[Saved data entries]
#####

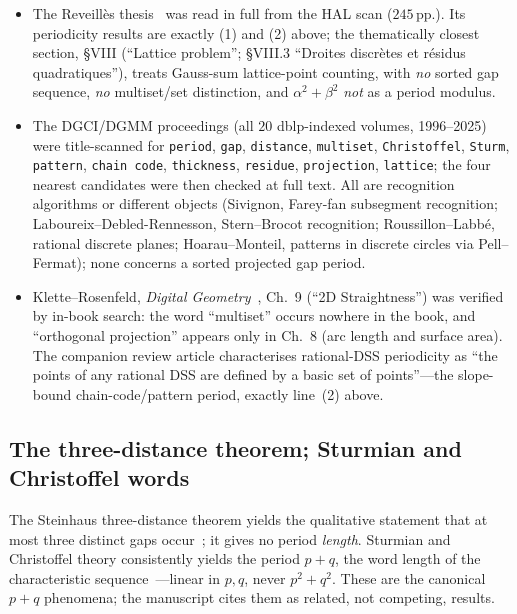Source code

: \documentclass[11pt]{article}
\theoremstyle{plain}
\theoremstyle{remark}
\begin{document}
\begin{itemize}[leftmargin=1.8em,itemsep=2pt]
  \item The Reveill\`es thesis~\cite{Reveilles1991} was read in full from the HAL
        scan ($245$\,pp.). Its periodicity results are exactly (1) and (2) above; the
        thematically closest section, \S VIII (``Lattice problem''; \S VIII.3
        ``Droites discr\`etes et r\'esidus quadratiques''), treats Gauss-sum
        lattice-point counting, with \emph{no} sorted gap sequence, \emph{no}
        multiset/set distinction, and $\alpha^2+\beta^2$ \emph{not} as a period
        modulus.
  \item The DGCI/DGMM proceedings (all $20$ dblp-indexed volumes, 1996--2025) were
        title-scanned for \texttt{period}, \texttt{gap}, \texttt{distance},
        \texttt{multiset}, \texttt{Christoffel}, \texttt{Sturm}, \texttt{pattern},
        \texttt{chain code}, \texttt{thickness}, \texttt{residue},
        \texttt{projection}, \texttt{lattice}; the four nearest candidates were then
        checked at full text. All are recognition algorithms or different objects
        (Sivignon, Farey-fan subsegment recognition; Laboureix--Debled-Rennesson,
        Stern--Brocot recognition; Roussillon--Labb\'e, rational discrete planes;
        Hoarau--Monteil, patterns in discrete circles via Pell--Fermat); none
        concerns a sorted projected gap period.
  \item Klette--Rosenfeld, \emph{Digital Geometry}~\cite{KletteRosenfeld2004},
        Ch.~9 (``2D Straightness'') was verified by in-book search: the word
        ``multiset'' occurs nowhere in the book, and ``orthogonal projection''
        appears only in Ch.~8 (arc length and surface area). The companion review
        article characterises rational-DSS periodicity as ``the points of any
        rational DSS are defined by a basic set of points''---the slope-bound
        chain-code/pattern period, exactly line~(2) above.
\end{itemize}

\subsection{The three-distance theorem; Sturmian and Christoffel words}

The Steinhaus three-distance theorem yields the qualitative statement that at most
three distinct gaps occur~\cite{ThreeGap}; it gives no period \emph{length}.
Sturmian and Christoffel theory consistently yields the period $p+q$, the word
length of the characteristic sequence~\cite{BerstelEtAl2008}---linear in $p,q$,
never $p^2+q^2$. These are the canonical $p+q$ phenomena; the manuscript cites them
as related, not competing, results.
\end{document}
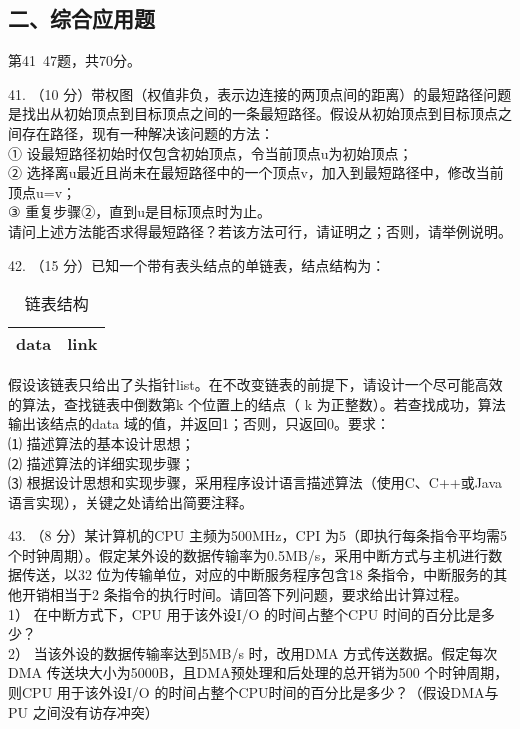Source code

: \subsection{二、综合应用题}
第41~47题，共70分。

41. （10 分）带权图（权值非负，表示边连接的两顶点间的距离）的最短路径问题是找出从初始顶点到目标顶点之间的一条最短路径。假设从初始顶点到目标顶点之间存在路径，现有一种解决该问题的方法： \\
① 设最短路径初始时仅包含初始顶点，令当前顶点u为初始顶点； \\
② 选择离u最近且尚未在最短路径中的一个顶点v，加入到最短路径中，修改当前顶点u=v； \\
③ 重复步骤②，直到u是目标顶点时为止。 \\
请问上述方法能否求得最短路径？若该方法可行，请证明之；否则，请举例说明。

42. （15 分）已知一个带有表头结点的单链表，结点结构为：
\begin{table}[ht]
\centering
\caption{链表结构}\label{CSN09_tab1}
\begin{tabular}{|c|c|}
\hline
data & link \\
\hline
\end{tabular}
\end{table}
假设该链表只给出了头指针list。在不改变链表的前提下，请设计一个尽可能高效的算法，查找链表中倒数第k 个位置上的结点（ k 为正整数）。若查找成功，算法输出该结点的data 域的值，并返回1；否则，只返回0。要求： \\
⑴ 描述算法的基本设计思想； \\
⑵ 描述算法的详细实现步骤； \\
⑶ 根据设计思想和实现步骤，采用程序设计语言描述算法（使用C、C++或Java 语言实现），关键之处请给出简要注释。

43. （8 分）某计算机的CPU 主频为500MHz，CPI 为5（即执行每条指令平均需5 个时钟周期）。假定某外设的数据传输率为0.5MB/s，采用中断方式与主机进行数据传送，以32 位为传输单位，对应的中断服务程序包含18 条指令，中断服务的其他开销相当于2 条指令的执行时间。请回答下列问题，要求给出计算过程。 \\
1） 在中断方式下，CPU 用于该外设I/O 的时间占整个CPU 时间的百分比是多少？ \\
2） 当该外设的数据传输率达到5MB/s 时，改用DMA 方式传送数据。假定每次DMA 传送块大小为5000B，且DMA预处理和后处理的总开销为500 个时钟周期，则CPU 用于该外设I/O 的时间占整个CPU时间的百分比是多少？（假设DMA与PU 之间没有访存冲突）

#####

**Work required**.
With the pictures omitted, the records above are to be repeated exactly.

**Result of the task**.
Source code

: \documentclass[11pt]{article}
\theoremstyle{plain}
\theoremstyle{remark}
\begin{document}
\begin{itemize}[leftmargin=1.8em,itemsep=2pt]
  \item The Reveill\`es thesis~\cite{Reveilles1991} was read in full from the HAL
        scan ($245$\,pp.). Its periodicity results are exactly (1) and (2) above; the
        thematically closest section, \S VIII (``Lattice problem''; \S VIII.3
        ``Droites discr\`etes et r\'esidus quadratiques''), treats Gauss-sum
        lattice-point counting, with \emph{no} sorted gap sequence, \emph{no}
        multiset/set distinction, and $\alpha^2+\beta^2$ \emph{not} as a period
        modulus.
  \item The DGCI/DGMM proceedings (all $20$ dblp-indexed volumes, 1996--2025) were
        title-scanned for \texttt{period}, \texttt{gap}, \texttt{distance},
        \texttt{multiset}, \texttt{Christoffel}, \texttt{Sturm}, \texttt{pattern},
        \texttt{chain code}, \texttt{thickness}, \texttt{residue},
        \texttt{projection}, \texttt{lattice}; the four nearest candidates were then
        checked at full text. All are recognition algorithms or different objects
        (Sivignon, Farey-fan subsegment recognition; Laboureix--Debled-Rennesson,
        Stern--Brocot recognition; Roussillon--Labb\'e, rational discrete planes;
        Hoarau--Monteil, patterns in discrete circles via Pell--Fermat); none
        concerns a sorted projected gap period.
  \item Klette--Rosenfeld, \emph{Digital Geometry}~\cite{KletteRosenfeld2004},
        Ch.~9 (``2D Straightness'') was verified by in-book search: the word
        ``multiset'' occurs nowhere in the book, and ``orthogonal projection''
        appears only in Ch.~8 (arc length and surface area). The companion review
        article characterises rational-DSS periodicity as ``the points of any
        rational DSS are defined by a basic set of points''---the slope-bound
        chain-code/pattern period, exactly line~(2) above.
\end{itemize}

\subsection{The three-distance theorem; Sturmian and Christoffel words}

The Steinhaus three-distance theorem yields the qualitative statement that at most
three distinct gaps occur~\cite{ThreeGap}; it gives no period \emph{length}.
Sturmian and Christoffel theory consistently yields the period $p+q$, the word
length of the characteristic sequence~\cite{BerstelEtAl2008}---linear in $p,q$,
never $p^2+q^2$. These are the canonical $p+q$ phenomena; the manuscript cites them
as related, not competing, results.
\end{document}
Source code

: \subsection{二、综合应用题}
第41~47题，共70分。

41. （10 分）带权图（权值非负，表示边连接的两顶点间的距离）的最短路径问题是找出从初始顶点到目标顶点之间的一条最短路径。假设从初始顶点到目标顶点之间存在路径，现有一种解决该问题的方法： \\
① 设最短路径初始时仅包含初始顶点，令当前顶点u为初始顶点； \\
② 选择离u最近且尚未在最短路径中的一个顶点v，加入到最短路径中，修改当前顶点u=v； \\
③ 重复步骤②，直到u是目标顶点时为止。 \\
请问上述方法能否求得最短路径？若该方法可行，请证明之；否则，请举例说明。

42. （15 分）已知一个带有表头结点的单链表，结点结构为：
\begin{table}[ht]
\centering
\caption{链表结构}\label{CSN09_tab1}
\begin{tabular}{|c|c|}
\hline
data & link \\
\hline
\end{tabular}
\end{table}
假设该链表只给出了头指针list。在不改变链表的前提下，请设计一个尽可能高效的算法，查找链表中倒数第k 个位置上的结点（ k 为正整数）。若查找成功，算法输出该结点的data 域的值，并返回1；否则，只返回0。要求： \\
⑴ 描述算法的基本设计思想； \\
⑵ 描述算法的详细实现步骤； \\
⑶ 根据设计思想和实现步骤，采用程序设计语言描述算法（使用C、C++或Java 语言实现），关键之处请给出简要注释。

43. （8 分）某计算机的CPU 主频为500MHz，CPI 为5（即执行每条指令平均需5 个时钟周期）。假定某外设的数据传输率为0.5MB/s，采用中断方式与主机进行数据传送，以32 位为传输单位，对应的中断服务程序包含18 条指令，中断服务的其他开销相当于2 条指令的执行时间。请回答下列问题，要求给出计算过程。 \\
1） 在中断方式下，CPU 用于该外设I/O 的时间占整个CPU 时间的百分比是多少？ \\
2） 当该外设的数据传输率达到5MB/s 时，改用DMA 方式传送数据。假定每次DMA 传送块大小为5000B，且DMA预处理和后处理的总开销为500 个时钟周期，则CPU 用于该外设I/O 的时间占整个CPU时间的百分比是多少？（假设DMA与PU 之间没有访存冲突）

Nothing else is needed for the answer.